Was für ein glorreicher Tag 🙂 🙂 Jubel!!!!!

Gerade die Post geöffnet. Die Haarmann Stiftung Umwelt und Natur fördert „Blumiger Landkreis Osnabrück (+) plus“
mit einem hohen Betrag. Danke!!!
Im Rahmen des Projektes werden ja unsere Tiere zur schonenden Mahd von Blühwiesen eingesetzt.
Das Projekt gibt uns zudem die Möglichkeit, weitere Tiere vor dem Schlachthof zu retten und gleichzeitig Ziegen, Ponys und Schafe
wertvolle Naturschutzarbeit leisten zu lassen.

Naturschutzprojekte umsetzen bedeutet immer auch Zocken. Selbst im März weiß man noch nicht
welche Förderungen reinkommen – ob mal wieder ein Privatkredit aufgenommen werden muss oder wie es weitergeht.
Während das früher schlaflose Nächte bereitet hat werden wir langsam etwas „abgebrühter“ und „abgezockter“.
Der Beitrag von der Haarmann-Stiftung ist ein Segen und löst ganz ganz viele Fragezeichen in Luft auf.
Jetzt werden bald Zäune bestellt, Wildblumensaatgut bestellt, mobile Unterstände gekauft…

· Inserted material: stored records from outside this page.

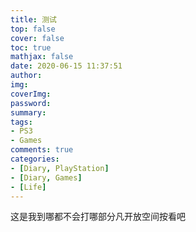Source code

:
 ```yaml
---
title: 测试
top: false
cover: false
toc: true
mathjax: false
date: 2020-06-15 11:37:51
author:
img:
coverImg:
password:
summary:
tags:
- PS3
- Games
comments: true
categories:
- [Diary, PlayStation]
- [Diary, Games]
- [Life]
---
```

这是我到哪都不会打哪部分凡开放空间按看吧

Habs gerade den Tieren erzählt. Die Ponys tanzten vor Freude Pogo, die Ziegen eine ziemlich wilde Polonaise und die Schafe schlugen einen Purzelbaum nach dem Anderen.
Eine Sektflasche nach der anderen köpfen die gerade, hoffentlich haben die morgen keine Kopfschmerzen.
Frische Wiesen, mit Wildblumen und Wildkräutern, was für ein Fest!!